Alex était allongé sur le sol, tout près d'un grand cadre en aluminium. Même lancer sa Pokéball sur le mur et la voir rebondir ne permettait plus au temps de passer plus vite. Deux mois… Emma avait passé deux mois sur son lit d'hôpital, sans même frissonner une fois. Noël était passé. L'hiver était passé. Et elle qui ne bougeait pas…
Il se releva, assis sur le sol blanc de la chambre et jeta un regard sur sa droite. Le lit était juste assez haut pour qu'Alex pose sa tête sur le bord du matelas. Il fixa son amie de nombreuses minutes. Elle allait louper l'épreuve écrite du BDA, elle qui avait passé des nuits dessus.
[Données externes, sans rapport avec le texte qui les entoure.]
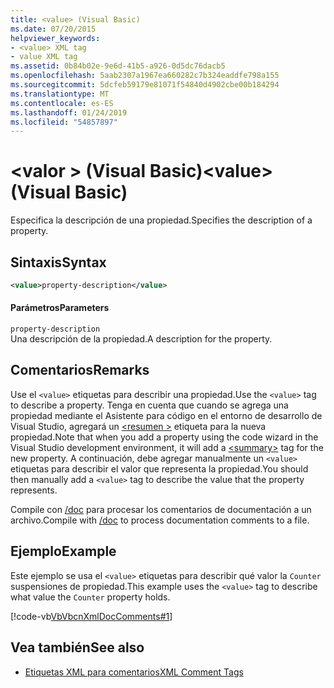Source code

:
 ```yaml
---
title: <value> (Visual Basic)
ms.date: 07/20/2015
helpviewer_keywords:
- <value> XML tag
- value XML tag
ms.assetid: 0b84b02e-9e6d-41b5-a926-0d5dc76dacb5
ms.openlocfilehash: 5aab2307a1967ea660282c7b324eaddfe798a155
ms.sourcegitcommit: 5dcfeb59179e81071f54840d4902cbe00b184294
ms.translationtype: MT
ms.contentlocale: es-ES
ms.lasthandoff: 01/24/2019
ms.locfileid: "54857897"
---
```

# <a name="value-visual-basic"></a><span data-ttu-id="25676-102">\<valor > (Visual Basic)</span><span class="sxs-lookup"><span data-stu-id="25676-102">\<value> (Visual Basic)</span></span>
<span data-ttu-id="25676-103">Especifica la descripción de una propiedad.</span><span class="sxs-lookup"><span data-stu-id="25676-103">Specifies the description of a property.</span></span>  
  
## <a name="syntax"></a><span data-ttu-id="25676-104">Sintaxis</span><span class="sxs-lookup"><span data-stu-id="25676-104">Syntax</span></span>  
  
```xml  
<value>property-description</value>  
```  
  
#### <a name="parameters"></a><span data-ttu-id="25676-105">Parámetros</span><span class="sxs-lookup"><span data-stu-id="25676-105">Parameters</span></span>  
 `property-description`  
 <span data-ttu-id="25676-106">Una descripción de la propiedad.</span><span class="sxs-lookup"><span data-stu-id="25676-106">A description for the property.</span></span>  
  
## <a name="remarks"></a><span data-ttu-id="25676-107">Comentarios</span><span class="sxs-lookup"><span data-stu-id="25676-107">Remarks</span></span>  
 <span data-ttu-id="25676-108">Use el `<value>` etiquetas para describir una propiedad.</span><span class="sxs-lookup"><span data-stu-id="25676-108">Use the `<value>` tag to describe a property.</span></span> <span data-ttu-id="25676-109">Tenga en cuenta que cuando se agrega una propiedad mediante el Asistente para código en el entorno de desarrollo de Visual Studio, agregará un [ \<resumen >](../../../visual-basic/language-reference/xmldoc/summary.md) etiqueta para la nueva propiedad.</span><span class="sxs-lookup"><span data-stu-id="25676-109">Note that when you add a property using the code wizard in the Visual Studio development environment, it will add a [\<summary>](../../../visual-basic/language-reference/xmldoc/summary.md) tag for the new property.</span></span> <span data-ttu-id="25676-110">A continuación, debe agregar manualmente un `<value>` etiquetas para describir el valor que representa la propiedad.</span><span class="sxs-lookup"><span data-stu-id="25676-110">You should then manually add a `<value>` tag to describe the value that the property represents.</span></span>  
  
 <span data-ttu-id="25676-111">Compile con [/doc](../../../visual-basic/reference/command-line-compiler/doc.md) para procesar los comentarios de documentación a un archivo.</span><span class="sxs-lookup"><span data-stu-id="25676-111">Compile with [/doc](../../../visual-basic/reference/command-line-compiler/doc.md) to process documentation comments to a file.</span></span>  
  
## <a name="example"></a><span data-ttu-id="25676-112">Ejemplo</span><span class="sxs-lookup"><span data-stu-id="25676-112">Example</span></span>  
 <span data-ttu-id="25676-113">Este ejemplo se usa el `<value>` etiquetas para describir qué valor la `Counter` suspensiones de propiedad.</span><span class="sxs-lookup"><span data-stu-id="25676-113">This example uses the `<value>` tag to describe what value the `Counter` property holds.</span></span>  
  
 [!code-vb[VbVbcnXmlDocComments#1](../../../visual-basic/language-reference/xmldoc/codesnippet/VisualBasic/value_1.vb)]  
  
## <a name="see-also"></a><span data-ttu-id="25676-114">Vea también</span><span class="sxs-lookup"><span data-stu-id="25676-114">See also</span></span>
- [<span data-ttu-id="25676-115">Etiquetas XML para comentarios</span><span class="sxs-lookup"><span data-stu-id="25676-115">XML Comment Tags</span></span>](../../../visual-basic/language-reference/xmldoc/index.md)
Quand elle se réveillerait, elle serait furieuse. Alex eut un pincement au cœur. Encore faudrait-il qu'elle ne se réveille… Il chassa rapidement cette pensée de son esprit. Elle sortira de ce coma. Il n'était pas profond, déjà. Cela offrait un espoir auquel tout le monde s'accrochait.
Le jeune homme regarda autour de lui. Il était vrai que Sandra et Pierre étaient sortis. Histoire de laisser les révisons du BDA de côté pour quelques heures. Et de tenir les rares personnes inquiètes de l'état de santé d'Emma au courant, là-bas, au CLUB.
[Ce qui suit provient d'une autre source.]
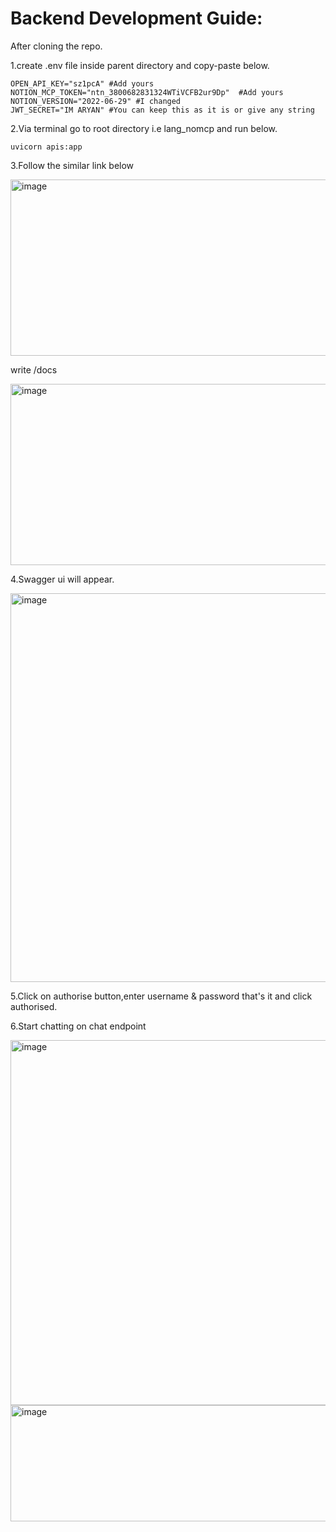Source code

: # Backend Development Guide:

After cloning the repo.

1.create .env file inside parent directory and copy-paste below.

```plaintext
OPEN_API_KEY="sz1pcA" #Add yours
NOTION_MCP_TOKEN="ntn_3800682831324WTiVCFB2ur9Dp"  #Add yours
NOTION_VERSION="2022-06-29" #I changed
JWT_SECRET="IM ARYAN" #You can keep this as it is or give any string
```


2.Via terminal go to root directory i.e lang_nomcp and run below.
```plaintext
uvicorn apis:app
```

3.Follow the similar link below

<img width="935" height="282" alt="image" src="https://github.com/user-attachments/assets/d9b5c6e2-acaf-4d02-9ffe-8fb5bb29d539" />

write /docs

<img width="1339" height="290" alt="image" src="https://github.com/user-attachments/assets/ce4fb8ba-d884-4477-9134-db1e9a47efe6" />

4.Swagger ui will appear.

<img width="1365" height="622" alt="image" src="https://github.com/user-attachments/assets/6ff60727-ec9f-4246-b811-614d4ee1e9da" />

5.Click on authorise button,enter username & password that's it and click authorised.

6.Start chatting on chat endpoint

<img width="1317" height="584" alt="image" src="https://github.com/user-attachments/assets/b3ec877d-9286-44d0-823b-b345f0bf71ff" />

<img width="1282" height="186" alt="image" src="https://github.com/user-attachments/assets/922a9bbb-57d1-4c92-b8a1-f5aa53110ccc" />

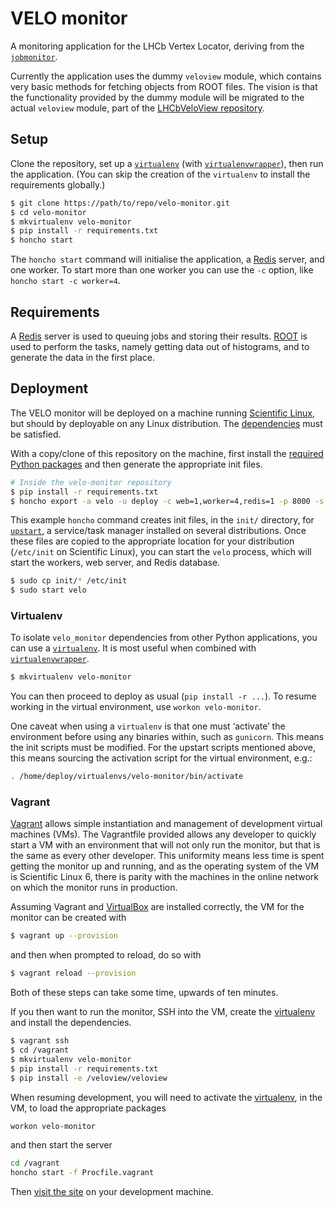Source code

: # VELO monitor

A monitoring application for the LHCb Vertex Locator, deriving from the [`jobmonitor`](https://github.com/alexpearce/jobmonitor).

Currently the application uses the dummy `veloview` module, which contains very basic methods for fetching objects from ROOT files.
The vision is that the functionality provided by the dummy module will be migrated to the actual `veloview` module, part of the [LHCbVeloView repository](https://git.cern.ch/web/LHCbVeloView.git).

Setup
-----

Clone the repository, set up a [`virtualenv`](http://virtualenv.readthedocs.org/en/latest/) (with [`virtualenvwrapper`](http://virtualenvwrapper.readthedocs.org/en/latest/)), then run the application. (You can skip the creation of the `virtualenv` to install the requirements globally.)

```bash
$ git clone https://path/to/repo/velo-monitor.git
$ cd velo-monitor
$ mkvirtualenv velo-monitor
$ pip install -r requirements.txt
$ honcho start
```

The `honcho start` command will initialise the application, a [Redis](http://redis.io/) server, and one worker.
To start more than one worker you can use the `-c` option, like `honcho start -c worker=4`.

Requirements
------------

A [Redis](http://redis.io/) server is used to queuing jobs and storing their results.
[ROOT](http://root.cern.ch/) is used to perform the tasks, namely getting data out of histograms, and to generate the data in the first place.

Deployment
----------

The VELO monitor will be deployed on a machine running [Scientific Linux](https://www.scientificlinux.org/), but should by deployable on any Linux distribution. The [dependencies](#requirements) must be satisfied.

With a copy/clone of this repository on the machine, first install the [required Python packages](requirements.txt) and then generate the appropriate init files.

```bash
# Inside the velo-monitor repository
$ pip install -r requirements.txt
$ honcho export -a velo -u deploy -c web=1,worker=4,redis=1 -p 8000 -s /bin/bash upstart ./init
```

This example `honcho` command creates init files, in the `init/` directory, for [`upstart`](http://upstart.ubuntu.com/), a service/task manager installed on several distributions. Once these files are copied to the appropriate location for your distribution (`/etc/init` on Scientific Linux), you can start the `velo` process, which will start the workers, web server, and Redis database.

```bash
$ sudo cp init/* /etc/init
$ sudo start velo
```

### Virtualenv

To isolate `velo_monitor` dependencies from other Python applications, you can use a [`virtualenv`](http://virtualenv.readthedocs.org/en/latest/). It is most useful when combined with [`virtualenvwrapper`](http://virtualenvwrapper.readthedocs.org/en/latest/).

```bash
$ mkvirtualenv velo-monitor
```

You can then proceed to deploy as usual (`pip install -r ...`). To resume working in the virtual environment, use `workon velo-monitor`.

One caveat when using a `virtualenv` is that one must ‘activate’ the environment before using any binaries within, such as `gunicorn`. This means the init scripts must be modified. For the upstart scripts mentioned above, this means sourcing the activation script for the virtual environment, e.g.:

```bash
. /home/deploy/virtualenvs/velo-monitor/bin/activate
```

### Vagrant

[Vagrant](https://www.vagrantup.com/) allows simple instantiation and management of development virtual machines (VMs).
The Vagrantfile provided allows any developer to quickly start a VM with an environment that will not only run the monitor, but that is the same as every other developer.
This uniformity means less time is spent getting the monitor up and running, and as the operating system of the VM is Scientific Linux 6, there is parity with the machines in the online network on which the monitor runs in production.

Assuming Vagrant and [VirtualBox](https://www.virtualbox.org/) are installed correctly, the VM for the monitor can be created with

```bash
$ vagrant up --provision
```

and then when prompted to reload, do so with

```bash
$ vagrant reload --provision
```

Both of these steps can take some time, upwards of ten minutes.

If you then want to run the monitor, SSH into the VM, create the [virtualenv](http://www.virtualenv.org/) and install the dependencies.

```bash
$ vagrant ssh
$ cd /vagrant
$ mkvirtualenv velo-monitor
$ pip install -r requirements.txt
$ pip install -e /veloview/veloview
```

When resuming development, you will need to activate the [virtualenv](http://www.virtualenv.org/), in the VM, to load the appropriate packages

```bash
workon velo-monitor
```

and then start the server

```bash
cd /vagrant
honcho start -f Procfile.vagrant
```

Then [visit the site](http://localhost:5000/) on your development machine.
Officiellement, le Raichu de son père aurait attaqué la fille de son dresseur par accident. Une Cage-Eclair. Pas sûr que les médecins ont cru cette excuse inventée dans la panique de l'évasion soudaine du repère de l'homme. Mais cela avait dû suffire à ceux du CLUB car le nombre de questions avait franchement diminué depuis ces deux mois.
Alex avança sa main sur la couverture blanche. Il prit celle de son amie dans la sienne. Dire que la dernière fois qu'ils avaient parlé, ils avaient failli… il eut envie de se gifler pour chasser cette pensée. Elle était fatiguée, se dit-il pour la centième fois, ça se comprend. Lui aussi avait déjà fait n'importe quoi dans un moment de grande fatigue, c'était une réaction humaine, après tout.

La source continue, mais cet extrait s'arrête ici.